WHAT IS BEING ASKED:
Transcribe exactly the lines that fall between the one holding "### **🏗️ Arquitectura del Sistema**" and the one holding "### **⚙️ Configuración y Administración**", inclusive, from the entries below.

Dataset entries
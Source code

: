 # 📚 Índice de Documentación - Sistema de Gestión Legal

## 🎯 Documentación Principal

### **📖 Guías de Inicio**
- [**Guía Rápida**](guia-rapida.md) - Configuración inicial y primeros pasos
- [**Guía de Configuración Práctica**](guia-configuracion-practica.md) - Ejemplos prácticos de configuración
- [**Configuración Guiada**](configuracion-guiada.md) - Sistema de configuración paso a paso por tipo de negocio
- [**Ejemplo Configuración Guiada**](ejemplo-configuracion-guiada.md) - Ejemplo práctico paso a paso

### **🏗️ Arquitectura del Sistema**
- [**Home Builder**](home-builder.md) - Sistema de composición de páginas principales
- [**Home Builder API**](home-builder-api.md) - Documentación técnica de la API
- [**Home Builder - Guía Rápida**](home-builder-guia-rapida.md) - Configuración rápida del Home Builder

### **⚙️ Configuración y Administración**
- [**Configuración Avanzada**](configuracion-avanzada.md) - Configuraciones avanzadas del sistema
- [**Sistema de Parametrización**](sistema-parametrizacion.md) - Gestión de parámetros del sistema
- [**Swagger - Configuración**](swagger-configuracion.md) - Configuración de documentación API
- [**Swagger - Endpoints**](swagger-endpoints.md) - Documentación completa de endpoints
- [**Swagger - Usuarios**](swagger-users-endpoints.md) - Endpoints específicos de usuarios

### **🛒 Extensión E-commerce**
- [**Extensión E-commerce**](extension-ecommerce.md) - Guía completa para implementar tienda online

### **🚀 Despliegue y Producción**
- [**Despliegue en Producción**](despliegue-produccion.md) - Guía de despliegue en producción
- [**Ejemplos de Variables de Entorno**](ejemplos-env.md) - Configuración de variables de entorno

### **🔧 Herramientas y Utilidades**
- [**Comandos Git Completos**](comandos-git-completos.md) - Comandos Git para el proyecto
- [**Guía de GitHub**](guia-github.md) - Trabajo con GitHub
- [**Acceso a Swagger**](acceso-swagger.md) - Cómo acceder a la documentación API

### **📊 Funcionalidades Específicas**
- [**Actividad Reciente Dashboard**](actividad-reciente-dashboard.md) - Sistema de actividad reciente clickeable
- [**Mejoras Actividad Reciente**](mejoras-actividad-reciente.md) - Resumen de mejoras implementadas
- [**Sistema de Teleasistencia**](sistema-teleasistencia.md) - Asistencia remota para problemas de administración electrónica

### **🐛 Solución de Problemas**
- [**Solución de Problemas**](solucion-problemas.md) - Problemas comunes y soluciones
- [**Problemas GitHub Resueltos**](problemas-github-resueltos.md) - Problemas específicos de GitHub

WRITTEN SOLUTION:
### **🏗️ Arquitectura del Sistema**
- [**Home Builder**](home-builder.md) - Sistema de composición de páginas principales
- [**Home Builder API**](home-builder-api.md) - Documentación técnica de la API
- [**Home Builder - Guía Rápida**](home-builder-guia-rapida.md) - Configuración rápida del Home Builder

### **⚙️ Configuración y Administración**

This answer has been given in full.